Bagaimana geografi jazirah Arab sebelum Islam?
2.
Bagaimana Bangsa Arab dan Struktur
masyarakatnya sebelum Masuknya Islam kesana?
3.
Bagaimana agama dan kebudayaan bagsa Arab
Pra-Islam?
C.
Tujuan Penulisan
1.
Dapat mengetahui letak goegrafis jazirah Arab Pra-Islam
2.
Paham dan mengerti Bangsa Arab dan Struktur masyarakatnya sebelum
Masuknya Islam
3.
Supaya mengerti keadaan agama dan kebudayaan Arab Arab
Pra-Islam
BAB II
PEMBAHASAN
A.
Letak Geografis Jazirah Arab Pra Islam
Jazirah dalam bahasa Arab berarti pulau, jadi jazirah Arab berarti
“ pulau Arab “. Oleh bangsa Arab, tanah air mereka disebut jazirah, kendatipun
hanya dari tiga jurusan saja dibatasi oleh laut. Yang demikian itu adalah
secara majas (tidak sebenarnya). Sebagian ahli sejarah menamai tanah Arab itu “
Shibul jazirah” yang dalam bahasa Indonesia berarti “ semenanjung ”.[1]
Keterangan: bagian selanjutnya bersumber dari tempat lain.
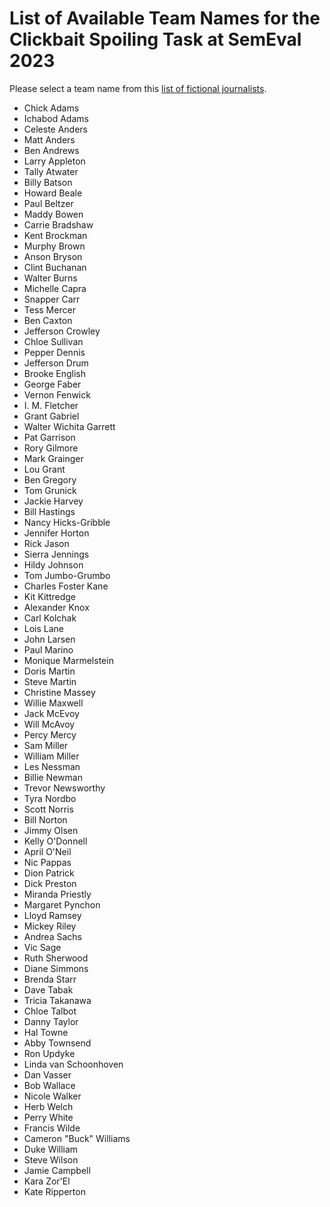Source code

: # List of Available Team Names for the Clickbait Spoiling Task at SemEval 2023

Please select a team name from this [list of fictional journalists](https://en.wikipedia.org/wiki/List_of_fictional_journalists).

- Chick Adams
- Ichabod Adams
- Celeste Anders
- Matt Anders
- Ben Andrews
- Larry Appleton
- Tally Atwater
- Billy Batson
- Howard Beale
- Paul Beltzer
- Maddy Bowen
- Carrie Bradshaw
- Kent Brockman
- Murphy Brown
- Anson Bryson
- Clint Buchanan
- Walter Burns
- Michelle Capra
- Snapper Carr
- Tess Mercer
- Ben Caxton
- Jefferson Crowley
- Chloe Sullivan
- Pepper Dennis
- Jefferson Drum
- Brooke English
- George Faber
- Vernon Fenwick
- I. M. Fletcher
- Grant Gabriel
- Walter Wichita Garrett
- Pat Garrison
- Rory Gilmore
- Mark Grainger
- Lou Grant
- Ben Gregory
- Tom Grunick
- Jackie Harvey
- Bill Hastings
- Nancy Hicks-Gribble
- Jennifer Horton
- Rick Jason
- Sierra Jennings
- Hildy Johnson
- Tom Jumbo-Grumbo
- Charles Foster Kane
- Kit Kittredge
- Alexander Knox
- Carl Kolchak
- Lois Lane
- John Larsen
- Paul Marino
- Monique Marmelstein
- Doris Martin
- Steve Martin
- Christine Massey
- Willie Maxwell
- Jack McEvoy
- Will McAvoy
- Percy Mercy
- Sam Miller
- William Miller
- Les Nessman
- Billie Newman
- Trevor Newsworthy
- Tyra Nordbo
- Scott Norris
- Bill Norton
- Jimmy Olsen
- Kelly O'Donnell
- April O'Neil
- Nic Pappas
- Dion Patrick
- Dick Preston
- Miranda Priestly
- Margaret Pynchon
- Lloyd Ramsey
- Mickey Riley
- Andrea Sachs
- Vic Sage
- Ruth Sherwood
- Diane Simmons
- Brenda Starr
- Dave Tabak
- Tricia Takanawa
- Chloe Talbot
- Danny Taylor
- Hal Towne
- Abby Townsend
- Ron Updyke
- Linda van Schoonhoven
- Dan Vasser
- Bob Wallace
- Nicole Walker
- Herb Welch
- Perry White
- Francis Wilde
- Cameron "Buck" Williams
- Duke William
- Steve Wilson
- Jamie Campbell
- Kara Zor'El 
- Kate Ripperton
Biasanya, dalam membicarakan wilayah geografis yang didiami bangsa
Arab sebelum Islam, orang membatasi pembicaraan hanya pada Jazirah Arab,
padahal bangsa Arab juga mendiami daerah-daerah di sekitar Jazirah. Jazirah
Arab memang merupakan kediaman mayoritas bangsa Arab kala itu. Jazirah Arab
terbagi menjadi dua bagian besar, yaitu bagian tengah dan bagian pesisir.
Disana tidak ada sungai mengalir tetap, yang ada hanya lembah-lembah berair
dimusim hujan. Sebagian besar daerah Jazirah adalah padang pasir Sahara yang
terletak di tengah dan memiliki keadaan dan sifat yang berbeda-beda.[2]
Jazirah Arabia dibatasi di sebelah utara oleh Palestina dan Gurun
Suriah (Baadiyah asy-syam), disebelah selatan oleh samudra Hindia dan Teluk
Aden, disebelah barat oleh laut merah, dan sebelah timur oleh treluk Persia,
Sungai Eufrat, Sungai Trigis dan laut Arab. Jazirah Arabia dikelilingi oleh
lautan disebelah selatan, barat dan timur, sedangkan disebelah utara oleh
padang pasir yang amat luas. Oleh karena banyaknya air yang mengelilinginya,
maka kawasan ini diberi nama jazirah Arabia (sering disebut Syibh al-Jazirah
al-Arabiyyah, anak benua Arabia, meskipun pada hakekatnya bukan merupakan
jazirah atau benua sendiri)[3].
Jazirah Arab terbagi atas dua bahagian yaitu bagian tengah dan
bagian tepi. Setiap bagian memiliki bentangan alam tersendiri. Bagian tengah
terdiri dari daerah pegunungan yang amat jarang dituruni hujan. Di bagian
tengah inilah orang Badui tinggal. Bagian tengah dari Jazirah Arab terbagi
menjadi dua bagian yang lebih kecil yaitu: Bagian utara yang disebut Najed dan
bagian selatan yang disebut Al-Ahqaf. Bagian selatan penduduknya amat sedikit.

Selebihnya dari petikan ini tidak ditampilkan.